----- Records provided -----

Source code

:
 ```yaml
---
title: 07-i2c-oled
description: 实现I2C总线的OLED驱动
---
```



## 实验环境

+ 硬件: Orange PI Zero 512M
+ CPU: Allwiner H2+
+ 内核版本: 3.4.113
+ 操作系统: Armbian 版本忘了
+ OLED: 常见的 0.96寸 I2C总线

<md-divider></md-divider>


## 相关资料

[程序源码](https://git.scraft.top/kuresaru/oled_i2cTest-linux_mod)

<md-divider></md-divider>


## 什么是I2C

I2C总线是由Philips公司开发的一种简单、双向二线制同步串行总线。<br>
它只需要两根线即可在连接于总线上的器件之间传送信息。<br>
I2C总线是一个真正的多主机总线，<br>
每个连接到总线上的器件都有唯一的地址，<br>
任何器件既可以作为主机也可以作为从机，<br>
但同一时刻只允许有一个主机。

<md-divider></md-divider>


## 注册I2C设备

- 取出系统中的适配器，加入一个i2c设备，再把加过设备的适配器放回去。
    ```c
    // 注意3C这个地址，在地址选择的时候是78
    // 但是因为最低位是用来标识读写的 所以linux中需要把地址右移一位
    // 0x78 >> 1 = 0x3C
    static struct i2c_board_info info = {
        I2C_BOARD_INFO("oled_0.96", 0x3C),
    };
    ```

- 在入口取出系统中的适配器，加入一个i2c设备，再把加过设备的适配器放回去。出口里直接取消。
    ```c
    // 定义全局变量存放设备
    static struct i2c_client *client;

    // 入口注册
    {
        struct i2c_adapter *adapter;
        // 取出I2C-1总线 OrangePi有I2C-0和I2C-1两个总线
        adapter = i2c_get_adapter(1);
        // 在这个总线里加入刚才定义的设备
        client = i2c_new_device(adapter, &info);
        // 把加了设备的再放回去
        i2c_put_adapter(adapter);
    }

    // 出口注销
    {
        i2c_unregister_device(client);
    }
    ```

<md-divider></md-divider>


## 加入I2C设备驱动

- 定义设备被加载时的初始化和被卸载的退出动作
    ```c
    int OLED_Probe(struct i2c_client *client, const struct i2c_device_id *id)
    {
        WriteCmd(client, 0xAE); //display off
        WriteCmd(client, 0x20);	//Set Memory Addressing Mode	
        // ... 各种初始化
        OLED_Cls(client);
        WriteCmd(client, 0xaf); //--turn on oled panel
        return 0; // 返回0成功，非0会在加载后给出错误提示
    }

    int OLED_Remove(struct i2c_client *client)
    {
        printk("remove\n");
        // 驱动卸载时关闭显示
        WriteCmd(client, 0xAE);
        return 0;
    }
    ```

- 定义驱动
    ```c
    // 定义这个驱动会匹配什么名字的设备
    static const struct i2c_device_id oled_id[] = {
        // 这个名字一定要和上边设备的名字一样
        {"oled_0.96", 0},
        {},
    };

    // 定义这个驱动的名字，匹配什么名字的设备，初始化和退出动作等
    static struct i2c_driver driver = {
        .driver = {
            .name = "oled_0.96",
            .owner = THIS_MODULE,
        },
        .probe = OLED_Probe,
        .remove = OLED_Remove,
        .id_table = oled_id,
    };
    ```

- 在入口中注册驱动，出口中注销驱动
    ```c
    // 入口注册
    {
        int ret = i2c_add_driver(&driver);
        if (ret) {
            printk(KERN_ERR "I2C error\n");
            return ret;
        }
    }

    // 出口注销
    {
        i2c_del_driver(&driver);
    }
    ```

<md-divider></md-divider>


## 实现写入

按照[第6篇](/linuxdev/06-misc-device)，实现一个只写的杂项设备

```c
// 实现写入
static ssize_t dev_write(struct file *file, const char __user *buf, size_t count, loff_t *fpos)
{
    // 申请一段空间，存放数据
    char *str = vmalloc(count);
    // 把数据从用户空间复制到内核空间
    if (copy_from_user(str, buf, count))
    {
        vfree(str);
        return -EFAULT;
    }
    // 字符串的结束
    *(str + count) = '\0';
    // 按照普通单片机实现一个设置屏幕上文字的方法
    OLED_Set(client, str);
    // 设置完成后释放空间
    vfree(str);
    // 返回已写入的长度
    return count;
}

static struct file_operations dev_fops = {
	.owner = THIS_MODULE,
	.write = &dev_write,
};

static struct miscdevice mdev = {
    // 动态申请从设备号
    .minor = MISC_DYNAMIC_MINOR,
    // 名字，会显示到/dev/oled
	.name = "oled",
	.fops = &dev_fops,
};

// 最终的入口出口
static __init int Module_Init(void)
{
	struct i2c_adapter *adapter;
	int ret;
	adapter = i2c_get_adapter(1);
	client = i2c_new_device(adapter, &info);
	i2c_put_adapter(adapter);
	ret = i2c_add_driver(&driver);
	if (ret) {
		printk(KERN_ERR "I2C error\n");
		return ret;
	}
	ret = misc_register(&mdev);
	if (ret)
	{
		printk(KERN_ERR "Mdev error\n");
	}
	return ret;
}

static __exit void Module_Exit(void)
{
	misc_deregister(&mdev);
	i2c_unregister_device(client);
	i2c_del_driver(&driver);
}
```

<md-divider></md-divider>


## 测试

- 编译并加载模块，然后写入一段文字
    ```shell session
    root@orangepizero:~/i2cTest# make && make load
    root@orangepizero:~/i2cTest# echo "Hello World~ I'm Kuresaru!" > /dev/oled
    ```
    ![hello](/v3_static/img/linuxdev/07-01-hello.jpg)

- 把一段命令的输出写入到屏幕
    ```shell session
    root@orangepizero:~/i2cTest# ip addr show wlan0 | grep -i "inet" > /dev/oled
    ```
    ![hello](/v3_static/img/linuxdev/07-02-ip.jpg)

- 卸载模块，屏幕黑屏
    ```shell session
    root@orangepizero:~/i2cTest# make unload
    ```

-----

_Required action:_ Output every record above exactly as it appears.

_Answer for this exercise:_
Source code

:
 ```yaml
---
title: 07-i2c-oled
description: 实现I2C总线的OLED驱动
---
```



## 实验环境

+ 硬件: Orange PI Zero 512M
+ CPU: Allwiner H2+
+ 内核版本: 3.4.113
+ 操作系统: Armbian 版本忘了
+ OLED: 常见的 0.96寸 I2C总线

<md-divider></md-divider>


## 相关资料

[程序源码](https://git.scraft.top/kuresaru/oled_i2cTest-linux_mod)

<md-divider></md-divider>


## 什么是I2C

I2C总线是由Philips公司开发的一种简单、双向二线制同步串行总线。<br>
它只需要两根线即可在连接于总线上的器件之间传送信息。<br>
I2C总线是一个真正的多主机总线，<br>
每个连接到总线上的器件都有唯一的地址，<br>
任何器件既可以作为主机也可以作为从机，<br>
但同一时刻只允许有一个主机。

<md-divider></md-divider>


## 注册I2C设备

- 取出系统中的适配器，加入一个i2c设备，再把加过设备的适配器放回去。
    ```c
    // 注意3C这个地址，在地址选择的时候是78
    // 但是因为最低位是用来标识读写的 所以linux中需要把地址右移一位
    // 0x78 >> 1 = 0x3C
    static struct i2c_board_info info = {
        I2C_BOARD_INFO("oled_0.96", 0x3C),
    };
    ```

- 在入口取出系统中的适配器，加入一个i2c设备，再把加过设备的适配器放回去。出口里直接取消。
    ```c
    // 定义全局变量存放设备
    static struct i2c_client *client;

    // 入口注册
    {
        struct i2c_adapter *adapter;
        // 取出I2C-1总线 OrangePi有I2C-0和I2C-1两个总线
        adapter = i2c_get_adapter(1);
        // 在这个总线里加入刚才定义的设备
        client = i2c_new_device(adapter, &info);
        // 把加了设备的再放回去
        i2c_put_adapter(adapter);
    }

    // 出口注销
    {
        i2c_unregister_device(client);
    }
    ```

<md-divider></md-divider>


## 加入I2C设备驱动

- 定义设备被加载时的初始化和被卸载的退出动作
    ```c
    int OLED_Probe(struct i2c_client *client, const struct i2c_device_id *id)
    {
        WriteCmd(client, 0xAE); //display off
        WriteCmd(client, 0x20);	//Set Memory Addressing Mode	
        // ... 各种初始化
        OLED_Cls(client);
        WriteCmd(client, 0xaf); //--turn on oled panel
        return 0; // 返回0成功，非0会在加载后给出错误提示
    }

    int OLED_Remove(struct i2c_client *client)
    {
        printk("remove\n");
        // 驱动卸载时关闭显示
        WriteCmd(client, 0xAE);
        return 0;
    }
    ```

- 定义驱动
    ```c
    // 定义这个驱动会匹配什么名字的设备
    static const struct i2c_device_id oled_id[] = {
        // 这个名字一定要和上边设备的名字一样
        {"oled_0.96", 0},
        {},
    };

    // 定义这个驱动的名字，匹配什么名字的设备，初始化和退出动作等
    static struct i2c_driver driver = {
        .driver = {
            .name = "oled_0.96",
            .owner = THIS_MODULE,
        },
        .probe = OLED_Probe,
        .remove = OLED_Remove,
        .id_table = oled_id,
    };
    ```

- 在入口中注册驱动，出口中注销驱动
    ```c
    // 入口注册
    {
        int ret = i2c_add_driver(&driver);
        if (ret) {
            printk(KERN_ERR "I2C error\n");
            return ret;
        }
    }

    // 出口注销
    {
        i2c_del_driver(&driver);
    }
    ```

<md-divider></md-divider>


## 实现写入

按照[第6篇](/linuxdev/06-misc-device)，实现一个只写的杂项设备

```c
// 实现写入
static ssize_t dev_write(struct file *file, const char __user *buf, size_t count, loff_t *fpos)
{
    // 申请一段空间，存放数据
    char *str = vmalloc(count);
    // 把数据从用户空间复制到内核空间
    if (copy_from_user(str, buf, count))
    {
        vfree(str);
        return -EFAULT;
    }
    // 字符串的结束
    *(str + count) = '\0';
    // 按照普通单片机实现一个设置屏幕上文字的方法
    OLED_Set(client, str);
    // 设置完成后释放空间
    vfree(str);
    // 返回已写入的长度
    return count;
}

static struct file_operations dev_fops = {
	.owner = THIS_MODULE,
	.write = &dev_write,
};

static struct miscdevice mdev = {
    // 动态申请从设备号
    .minor = MISC_DYNAMIC_MINOR,
    // 名字，会显示到/dev/oled
	.name = "oled",
	.fops = &dev_fops,
};

// 最终的入口出口
static __init int Module_Init(void)
{
	struct i2c_adapter *adapter;
	int ret;
	adapter = i2c_get_adapter(1);
	client = i2c_new_device(adapter, &info);
	i2c_put_adapter(adapter);
	ret = i2c_add_driver(&driver);
	if (ret) {
		printk(KERN_ERR "I2C error\n");
		return ret;
	}
	ret = misc_register(&mdev);
	if (ret)
	{
		printk(KERN_ERR "Mdev error\n");
	}
	return ret;
}

static __exit void Module_Exit(void)
{
	misc_deregister(&mdev);
	i2c_unregister_device(client);
	i2c_del_driver(&driver);
}
```

<md-divider></md-divider>


## 测试

- 编译并加载模块，然后写入一段文字
    ```shell session
    root@orangepizero:~/i2cTest# make && make load
    root@orangepizero:~/i2cTest# echo "Hello World~ I'm Kuresaru!" > /dev/oled
    ```
    ![hello](/v3_static/img/linuxdev/07-01-hello.jpg)

- 把一段命令的输出写入到屏幕
    ```shell session
    root@orangepizero:~/i2cTest# ip addr show wlan0 | grep -i "inet" > /dev/oled
    ```
    ![hello](/v3_static/img/linuxdev/07-02-ip.jpg)

- 卸载模块，屏幕黑屏
    ```shell session
    root@orangepizero:~/i2cTest# make unload
    ```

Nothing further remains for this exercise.